Saved entries
———

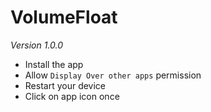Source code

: # VolumeFloat
*Version 1.0.0*

* Install the app
* Allow `Display Over other apps` permission
* Restart your device
* Click on app icon once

———

REQUIRED ACTION: Repeat only the tail of the entries, exactly: the line containing "Install the app" and every line after it, to the end.

RESPONSE AREA:
* Install the app
* Allow `Display Over other apps` permission
* Restart your device
* Click on app icon once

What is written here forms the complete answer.